Windows 11: Microsoft wants to get rid of boot HDDs
Microsoft wants to ban manufacturers of Windows computers from using an HDD as boot medium from 2023.
Microsoft wants to ban HDDs as boot drives in new Windows 11 computers.
An SSD is installed as a boot drive in most new Windows computers. Some manufacturers rely on the M.2 standard or use the outdated SATA models instead. Classic hard drives can still be found in some new computers, but these usually only serve as a data grave. Microsoft apparently wants to prohibit manufacturers of Windows 11 computers from using an HDD as boot medium in new computers from 2023. This emerges from a report by memory analysis company Trendfocus. According to this, hardware partners from Microsoft will be obliged to install an SSD as boot medium in computers with Windows 11 from next year.
SSD not listed in hardware requirements
Interestingly, the hardware requirements for Windows 11 do not specifically include an SSD as a boot drive. Instead, it only mentions a data carrier with at least 64 GB of storage space. Accordingly, attempts were made by manufacturers to postpone the deadline set by Microsoft. With this step, Microsoft probably wants to increase the spread of the DirectStorage and Windows Subsystem for Android technologies. These rely on an SSD, but are not absolutely necessary for the use of Windows 11.

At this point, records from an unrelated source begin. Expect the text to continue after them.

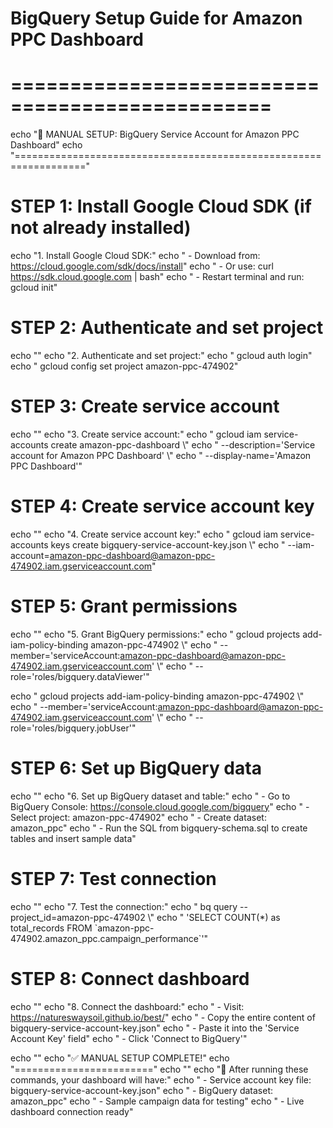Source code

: # BigQuery Setup Guide for Amazon PPC Dashboard
# ================================================

echo "🔧 MANUAL SETUP: BigQuery Service Account for Amazon PPC Dashboard"
echo "=================================================================="

# STEP 1: Install Google Cloud SDK (if not already installed)
echo "1. Install Google Cloud SDK:"
echo "   - Download from: https://cloud.google.com/sdk/docs/install"
echo "   - Or use: curl https://sdk.cloud.google.com | bash"
echo "   - Restart terminal and run: gcloud init"

# STEP 2: Authenticate and set project
echo ""
echo "2. Authenticate and set project:"
echo "   gcloud auth login"
echo "   gcloud config set project amazon-ppc-474902"

# STEP 3: Create service account
echo ""
echo "3. Create service account:"
echo "   gcloud iam service-accounts create amazon-ppc-dashboard \\"
echo "     --description='Service account for Amazon PPC Dashboard' \\"
echo "     --display-name='Amazon PPC Dashboard'"

# STEP 4: Create service account key
echo ""
echo "4. Create service account key:"
echo "   gcloud iam service-accounts keys create bigquery-service-account-key.json \\"
echo "     --iam-account=amazon-ppc-dashboard@amazon-ppc-474902.iam.gserviceaccount.com"

# STEP 5: Grant permissions
echo ""
echo "5. Grant BigQuery permissions:"
echo "   gcloud projects add-iam-policy-binding amazon-ppc-474902 \\"
echo "     --member='serviceAccount:amazon-ppc-dashboard@amazon-ppc-474902.iam.gserviceaccount.com' \\"
echo "     --role='roles/bigquery.dataViewer'"

echo "   gcloud projects add-iam-policy-binding amazon-ppc-474902 \\"
echo "     --member='serviceAccount:amazon-ppc-dashboard@amazon-ppc-474902.iam.gserviceaccount.com' \\"
echo "     --role='roles/bigquery.jobUser'"

# STEP 6: Set up BigQuery data
echo ""
echo "6. Set up BigQuery dataset and table:"
echo "   - Go to BigQuery Console: https://console.cloud.google.com/bigquery"
echo "   - Select project: amazon-ppc-474902"
echo "   - Create dataset: amazon_ppc"
echo "   - Run the SQL from bigquery-schema.sql to create tables and insert sample data"

# STEP 7: Test connection
echo ""
echo "7. Test the connection:"
echo "   bq query --project_id=amazon-ppc-474902 \\"
echo "     'SELECT COUNT(*) as total_records FROM \`amazon-ppc-474902.amazon_ppc.campaign_performance\`'"

# STEP 8: Connect dashboard
echo ""
echo "8. Connect the dashboard:"
echo "   - Visit: https://natureswaysoil.github.io/best/"
echo "   - Copy the entire content of bigquery-service-account-key.json"
echo "   - Paste it into the 'Service Account Key' field"
echo "   - Click 'Connect to BigQuery'"

echo ""
echo "✅ MANUAL SETUP COMPLETE!"
echo "========================"
echo ""
echo "📄 After running these commands, your dashboard will have:"
echo "   - Service account key file: bigquery-service-account-key.json"
echo "   - BigQuery dataset: amazon_ppc"
echo "   - Sample campaign data for testing"
echo "   - Live dashboard connection ready"
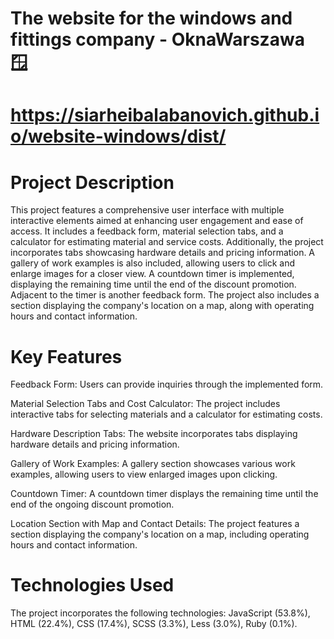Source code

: # The website for the windows and fittings company - OknaWarszawa 🪟

# https://siarheibalabanovich.github.io/website-windows/dist/

# Project Description
This project features a comprehensive user interface with multiple interactive elements aimed at enhancing user engagement and ease of access. It includes a feedback form, material selection tabs, and a calculator for estimating material and service costs. Additionally, the project incorporates tabs showcasing hardware details and pricing information. A gallery of work examples is also included, allowing users to click and enlarge images for a closer view. A countdown timer is implemented, displaying the remaining time until the end of the discount promotion. Adjacent to the timer is another feedback form. The project also includes a section displaying the company's location on a map, along with operating hours and contact information.

# Key Features
Feedback Form: Users can provide inquiries through the implemented form.

Material Selection Tabs and Cost Calculator: The project includes interactive tabs for selecting materials and a calculator for estimating costs.

Hardware Description Tabs: The website incorporates tabs displaying hardware details and pricing information.

Gallery of Work Examples: A gallery section showcases various work examples, allowing users to view enlarged images upon clicking.

Countdown Timer: A countdown timer displays the remaining time until the end of the ongoing discount promotion.

Location Section with Map and Contact Details: The project features a section displaying the company's location on a map, including operating hours and contact information.

# Technologies Used
The project incorporates the following technologies: JavaScript (53.8%), HTML (22.4%), CSS (17.4%), SCSS (3.3%), Less (3.0%), Ruby (0.1%).
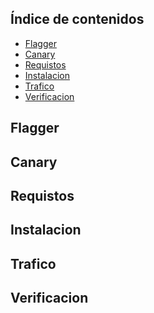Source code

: ## Índice de contenidos
* [Flagger](#item1)
* [Canary](#item2)
* [Requistos](#item3)
* [Instalacion](#item4)
* [Trafico](#item5)
* [Verificacion](#item6)

<a name="item1"></a>
## Flagger

<a name="item2"></a>
## Canary

<a name="item3"></a>
## Requistos

<a name="item4"></a>
## Instalacion

<a name="item5"></a>
## Trafico

<a name="item6"></a>
## Verificacion
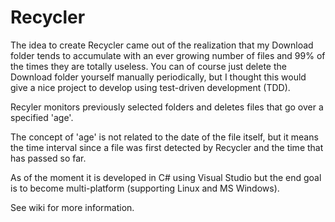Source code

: # Recycler
The idea to create Recycler came out of the realization that my Download folder tends to accumulate with an ever growing number of files and 99% of the times they are totally useless.
You can of course just delete the Download folder yourself manually periodically, but I thought this would give a nice project to develop using test-driven development (TDD).

Recyler monitors previously selected folders and deletes files that go over a specified 'age'.

The concept of 'age' is not related to the date of the file itself, but it means the time interval since a file was first detected by Recycler and the time that has passed so far.

As of the moment it is developed in C# using Visual Studio but the end goal is to become multi-platform (supporting Linux and MS Windows).

See wiki for more information.
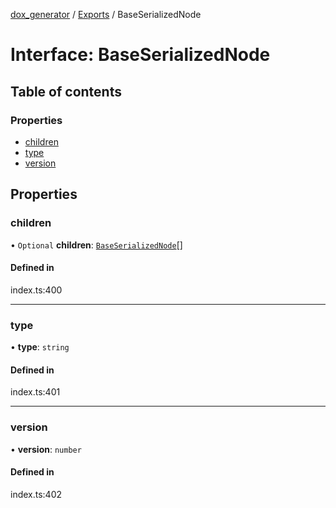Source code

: [dox_generator](../README.md) / [Exports](../modules.md) / BaseSerializedNode

# Interface: BaseSerializedNode

## Table of contents

### Properties

- [children](BaseSerializedNode.md#children)
- [type](BaseSerializedNode.md#type)
- [version](BaseSerializedNode.md#version)

## Properties

### children

• `Optional` **children**: [`BaseSerializedNode`](BaseSerializedNode.md)[]

#### Defined in

index.ts:400

___

### type

• **type**: `string`

#### Defined in

index.ts:401

___

### version

• **version**: `number`

#### Defined in

index.ts:402

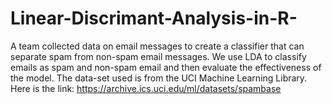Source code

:# Linear-Discrimant-Analysis-in-R-
A team collected data on email messages to create a classifier that can separate spam from non-spam email messages. We use LDA to classify emails as spam and non-spam email and then evaluate the effectiveness of the model. The data-set used is from the UCI Machine Learning Library. Here is the link: https://archive.ics.uci.edu/ml/datasets/spambase
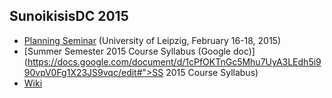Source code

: ## SunoikisisDC 2015

* [Planning Seminar](http://www.dh.uni-leipzig.de/wo/wokshops-seminars/sunoikisis-dc-2015/) (University of Leipzig, February 16-18, 2015)
* [Summer Semester 2015 Course Syllabus (Google doc)](https://docs.google.com/document/d/1cPfOKTnGc5Mhu7UyA3LEdh5i990vpV0Fg1X23JS9vqc/edit#">SS 2015 Course Syllabus)
* [Wiki](https://github.com/SunoikisisDC/SunoikisisDC-2015/wiki)

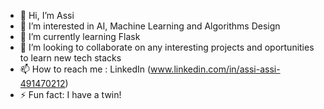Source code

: - 👋 Hi, I’m Assi
- 👀 I’m interested in AI, Machine Learning and Algorithms Design
- 🌱 I’m currently learning Flask 
- 💞️ I’m looking to collaborate on any interesting projects and oportunities to learn new tech stacks 
- 📫 How to reach me : LinkedIn (www.linkedin.com/in/assi-assi-491470212)
- ⚡ Fun fact: I have a twin!

<!---
Aassi1/Aassi1 is a ✨ special ✨ repository because its `README.md` (this file) appears on your GitHub profile.
You can click the Preview link to take a look at your changes.
--->
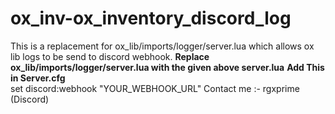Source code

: # ox_inv-ox_inventory_discord_log
This is a replacement for ox_lib/imports/logger/server.lua which allows ox lib logs to be send to discord webhook.
**Replace ox_lib/imports/logger/server.lua with the given above server.lua**
**Add This in Server.cfg**<br/>
set discord:webhook "YOUR_WEBHOOK_URL"
Contact me :- rgxprime (Discord)
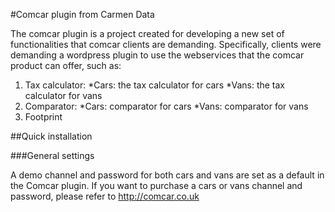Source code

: #Comcar plugin from Carmen Data

The comcar plugin is a project created for developing a new set of functionalities that comcar clients are demanding. 
Specifically, clients were demanding a wordpress plugin to use the webservices that the comcar product can offer, such as:

1. Tax calculator:
  	*Cars: the tax calculator for cars
  	*Vans: the tax calculator for vans
2. Comparator:
	*Cars: comparator for cars
  	*Vans: comparator for vans
3. Footprint


##Quick installation

###General settings

A demo channel and password for both cars and vans are set as a default in the Comcar plugin.
If you want to purchase a cars or vans channel and password, please refer to http://comcar.co.uk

Only relevant in emerging markets
In view of the significantly higher performance of an SSD as a boot drive, Microsoft’s move is understandable. Inexpensive computers that rely on a classic hard drive as the boot medium only appear in emerging markets. Most new computers come with a 256 GB SSD, and Trendfocus believes that increasing it to 512 GB would increase the price of new PCs too much.